TASK PROMPT:
Return exactly those lines of the material below that fall between the line holding "in the representation's vocabulary" and the line holding "enable you to", inclusive.

GIVEN ENTRIES:

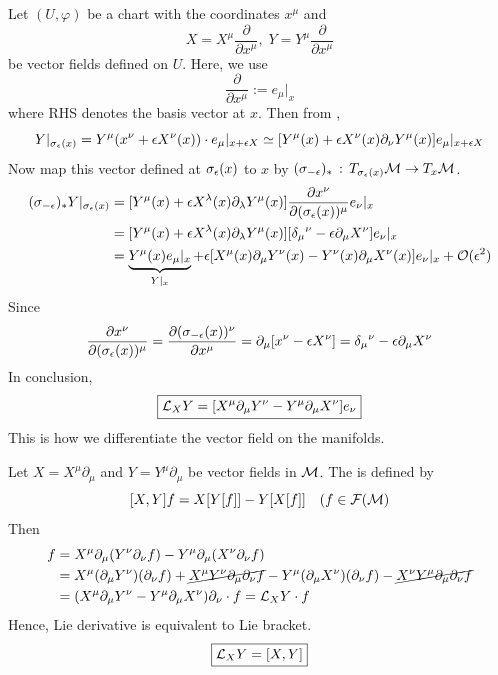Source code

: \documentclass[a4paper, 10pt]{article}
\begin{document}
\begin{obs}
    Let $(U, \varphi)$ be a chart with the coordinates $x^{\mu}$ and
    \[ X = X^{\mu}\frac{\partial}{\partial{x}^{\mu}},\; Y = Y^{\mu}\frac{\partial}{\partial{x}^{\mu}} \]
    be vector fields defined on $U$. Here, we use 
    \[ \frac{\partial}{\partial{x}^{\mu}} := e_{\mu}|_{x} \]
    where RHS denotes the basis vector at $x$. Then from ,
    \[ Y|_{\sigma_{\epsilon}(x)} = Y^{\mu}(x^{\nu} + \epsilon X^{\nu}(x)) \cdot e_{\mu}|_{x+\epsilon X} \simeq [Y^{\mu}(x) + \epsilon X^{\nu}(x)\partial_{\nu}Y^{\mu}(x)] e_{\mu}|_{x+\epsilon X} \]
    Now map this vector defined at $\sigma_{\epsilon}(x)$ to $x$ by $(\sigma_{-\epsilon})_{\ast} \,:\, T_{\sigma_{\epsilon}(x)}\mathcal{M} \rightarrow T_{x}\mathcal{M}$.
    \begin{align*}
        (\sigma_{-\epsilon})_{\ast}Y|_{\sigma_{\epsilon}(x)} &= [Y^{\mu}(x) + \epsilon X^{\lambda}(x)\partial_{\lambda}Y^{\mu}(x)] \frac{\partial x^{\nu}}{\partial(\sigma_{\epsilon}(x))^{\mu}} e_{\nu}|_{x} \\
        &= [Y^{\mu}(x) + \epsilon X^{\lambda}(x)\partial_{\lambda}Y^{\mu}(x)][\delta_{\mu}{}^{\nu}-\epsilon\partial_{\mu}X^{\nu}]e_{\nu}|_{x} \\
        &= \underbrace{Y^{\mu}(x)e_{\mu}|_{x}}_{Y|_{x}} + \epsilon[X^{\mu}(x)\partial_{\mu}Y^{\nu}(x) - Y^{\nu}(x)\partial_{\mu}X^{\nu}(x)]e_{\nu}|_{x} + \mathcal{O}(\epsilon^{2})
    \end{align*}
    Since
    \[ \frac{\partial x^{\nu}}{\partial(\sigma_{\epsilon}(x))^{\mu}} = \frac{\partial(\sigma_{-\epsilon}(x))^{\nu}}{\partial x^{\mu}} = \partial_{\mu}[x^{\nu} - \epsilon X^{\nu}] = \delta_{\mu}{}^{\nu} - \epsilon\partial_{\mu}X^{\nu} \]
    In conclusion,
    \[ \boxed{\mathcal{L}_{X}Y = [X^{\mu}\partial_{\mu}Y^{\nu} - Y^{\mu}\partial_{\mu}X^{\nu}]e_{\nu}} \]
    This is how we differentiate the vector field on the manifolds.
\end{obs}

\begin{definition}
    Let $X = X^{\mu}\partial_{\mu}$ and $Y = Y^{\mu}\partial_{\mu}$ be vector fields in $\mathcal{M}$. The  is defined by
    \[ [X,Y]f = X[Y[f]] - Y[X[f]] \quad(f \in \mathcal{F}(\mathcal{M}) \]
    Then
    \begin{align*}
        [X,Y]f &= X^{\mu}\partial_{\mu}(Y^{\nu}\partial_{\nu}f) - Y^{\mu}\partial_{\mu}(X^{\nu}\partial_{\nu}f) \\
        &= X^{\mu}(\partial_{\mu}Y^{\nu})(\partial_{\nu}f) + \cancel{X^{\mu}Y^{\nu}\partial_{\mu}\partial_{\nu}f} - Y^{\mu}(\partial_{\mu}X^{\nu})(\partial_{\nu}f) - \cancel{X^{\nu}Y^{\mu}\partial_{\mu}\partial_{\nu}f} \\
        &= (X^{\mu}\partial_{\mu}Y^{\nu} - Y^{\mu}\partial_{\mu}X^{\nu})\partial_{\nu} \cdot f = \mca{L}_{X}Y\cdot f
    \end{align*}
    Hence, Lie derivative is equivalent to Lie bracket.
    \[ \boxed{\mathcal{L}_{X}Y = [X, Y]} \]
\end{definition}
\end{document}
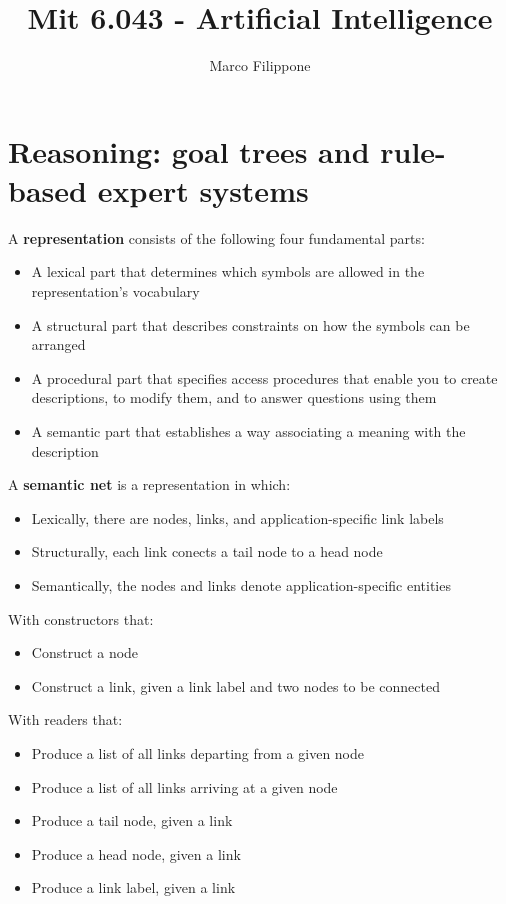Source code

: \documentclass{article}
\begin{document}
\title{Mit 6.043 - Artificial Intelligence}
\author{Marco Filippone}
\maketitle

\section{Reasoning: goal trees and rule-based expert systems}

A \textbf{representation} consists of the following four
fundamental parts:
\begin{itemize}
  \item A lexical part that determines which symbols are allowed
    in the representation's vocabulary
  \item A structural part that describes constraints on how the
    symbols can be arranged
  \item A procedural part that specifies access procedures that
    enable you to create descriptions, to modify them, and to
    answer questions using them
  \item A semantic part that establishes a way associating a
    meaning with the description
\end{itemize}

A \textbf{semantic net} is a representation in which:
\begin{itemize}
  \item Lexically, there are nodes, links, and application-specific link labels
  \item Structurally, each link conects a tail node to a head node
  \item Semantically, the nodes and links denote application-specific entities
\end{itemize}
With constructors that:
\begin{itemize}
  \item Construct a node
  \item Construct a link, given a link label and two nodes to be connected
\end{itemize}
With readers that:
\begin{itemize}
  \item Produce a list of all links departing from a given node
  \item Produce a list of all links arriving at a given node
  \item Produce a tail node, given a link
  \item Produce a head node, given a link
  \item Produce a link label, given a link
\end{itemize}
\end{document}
==
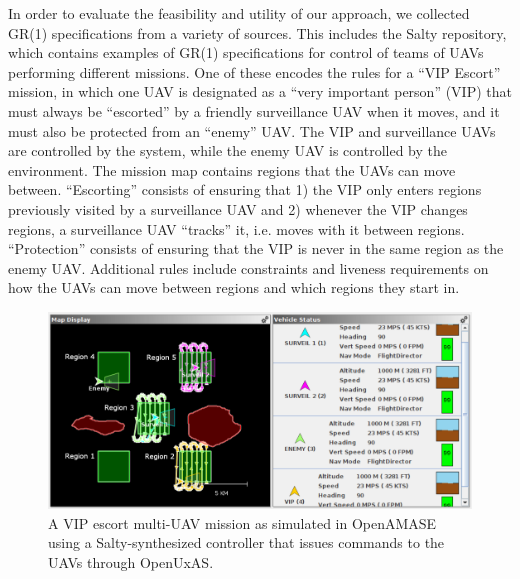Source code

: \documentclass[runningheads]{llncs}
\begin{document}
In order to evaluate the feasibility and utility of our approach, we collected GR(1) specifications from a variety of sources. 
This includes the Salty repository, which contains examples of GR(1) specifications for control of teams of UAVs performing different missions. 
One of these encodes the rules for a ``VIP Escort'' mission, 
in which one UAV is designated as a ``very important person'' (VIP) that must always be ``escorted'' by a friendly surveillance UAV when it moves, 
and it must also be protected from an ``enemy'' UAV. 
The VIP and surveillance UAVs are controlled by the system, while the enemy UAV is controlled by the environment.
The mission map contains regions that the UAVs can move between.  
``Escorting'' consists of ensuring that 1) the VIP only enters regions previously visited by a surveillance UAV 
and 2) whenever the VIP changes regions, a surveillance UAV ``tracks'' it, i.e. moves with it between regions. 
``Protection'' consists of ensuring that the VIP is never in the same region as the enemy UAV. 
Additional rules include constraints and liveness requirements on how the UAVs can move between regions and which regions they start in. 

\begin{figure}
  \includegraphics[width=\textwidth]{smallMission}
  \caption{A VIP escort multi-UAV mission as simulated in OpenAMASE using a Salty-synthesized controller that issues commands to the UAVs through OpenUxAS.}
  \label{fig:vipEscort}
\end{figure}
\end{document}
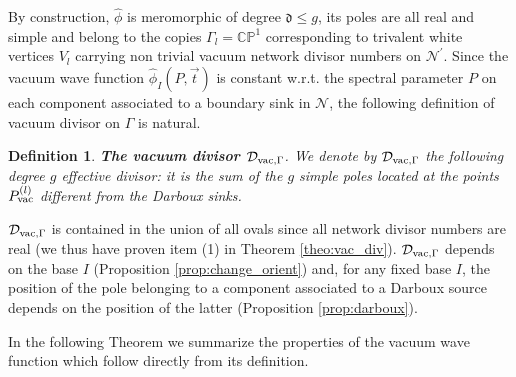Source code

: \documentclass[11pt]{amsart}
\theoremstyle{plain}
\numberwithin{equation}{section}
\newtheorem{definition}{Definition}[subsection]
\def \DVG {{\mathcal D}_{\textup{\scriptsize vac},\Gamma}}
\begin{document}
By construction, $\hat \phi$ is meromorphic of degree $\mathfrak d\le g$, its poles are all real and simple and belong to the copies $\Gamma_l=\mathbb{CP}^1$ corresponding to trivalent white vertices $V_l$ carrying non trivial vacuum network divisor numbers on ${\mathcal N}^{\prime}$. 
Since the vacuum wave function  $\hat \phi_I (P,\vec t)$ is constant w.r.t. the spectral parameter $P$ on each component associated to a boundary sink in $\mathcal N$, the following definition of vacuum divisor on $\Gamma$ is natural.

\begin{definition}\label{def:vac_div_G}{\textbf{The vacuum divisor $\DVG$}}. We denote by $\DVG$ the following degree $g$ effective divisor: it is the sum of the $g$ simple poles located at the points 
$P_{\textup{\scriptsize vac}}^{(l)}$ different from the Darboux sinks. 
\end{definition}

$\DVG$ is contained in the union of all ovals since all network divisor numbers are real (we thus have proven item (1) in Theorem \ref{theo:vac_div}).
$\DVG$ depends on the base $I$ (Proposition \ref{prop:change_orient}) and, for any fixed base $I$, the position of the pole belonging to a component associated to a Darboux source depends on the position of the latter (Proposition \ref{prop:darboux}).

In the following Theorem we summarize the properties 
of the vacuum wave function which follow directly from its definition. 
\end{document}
---
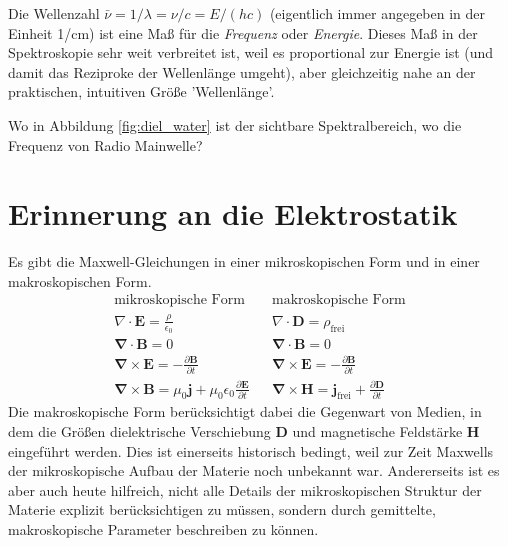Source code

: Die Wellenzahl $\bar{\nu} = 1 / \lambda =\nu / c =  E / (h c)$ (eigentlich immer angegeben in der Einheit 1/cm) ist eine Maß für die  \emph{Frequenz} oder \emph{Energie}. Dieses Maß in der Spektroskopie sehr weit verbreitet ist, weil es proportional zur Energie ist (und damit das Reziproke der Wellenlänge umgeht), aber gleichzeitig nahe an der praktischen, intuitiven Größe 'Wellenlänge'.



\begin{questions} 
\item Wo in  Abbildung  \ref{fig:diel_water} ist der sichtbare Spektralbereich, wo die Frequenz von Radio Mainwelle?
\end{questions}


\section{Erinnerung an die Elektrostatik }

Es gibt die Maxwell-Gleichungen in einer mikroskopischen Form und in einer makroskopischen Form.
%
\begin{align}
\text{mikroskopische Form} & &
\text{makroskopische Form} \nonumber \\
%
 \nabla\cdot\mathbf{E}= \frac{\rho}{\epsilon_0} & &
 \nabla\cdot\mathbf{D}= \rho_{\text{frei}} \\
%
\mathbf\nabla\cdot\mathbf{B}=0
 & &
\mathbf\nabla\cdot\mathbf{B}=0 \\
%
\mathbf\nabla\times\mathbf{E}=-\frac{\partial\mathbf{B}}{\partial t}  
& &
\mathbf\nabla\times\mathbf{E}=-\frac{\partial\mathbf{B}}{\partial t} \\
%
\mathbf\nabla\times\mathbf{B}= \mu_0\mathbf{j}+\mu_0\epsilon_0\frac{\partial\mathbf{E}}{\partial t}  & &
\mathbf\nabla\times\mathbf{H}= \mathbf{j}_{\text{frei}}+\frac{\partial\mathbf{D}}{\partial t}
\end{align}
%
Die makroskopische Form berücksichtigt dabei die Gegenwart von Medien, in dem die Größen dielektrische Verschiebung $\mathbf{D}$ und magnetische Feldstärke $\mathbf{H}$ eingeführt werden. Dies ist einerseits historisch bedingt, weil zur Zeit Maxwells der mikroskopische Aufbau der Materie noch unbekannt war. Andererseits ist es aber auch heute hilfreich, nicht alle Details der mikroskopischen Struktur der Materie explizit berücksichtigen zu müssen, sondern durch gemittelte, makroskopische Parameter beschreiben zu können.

OUTPUT:
    in the representation's vocabulary
  \item A structural part that describes constraints on how the
    symbols can be arranged
  \item A procedural part that specifies access procedures that
    enable you to create descriptions, to modify them, and to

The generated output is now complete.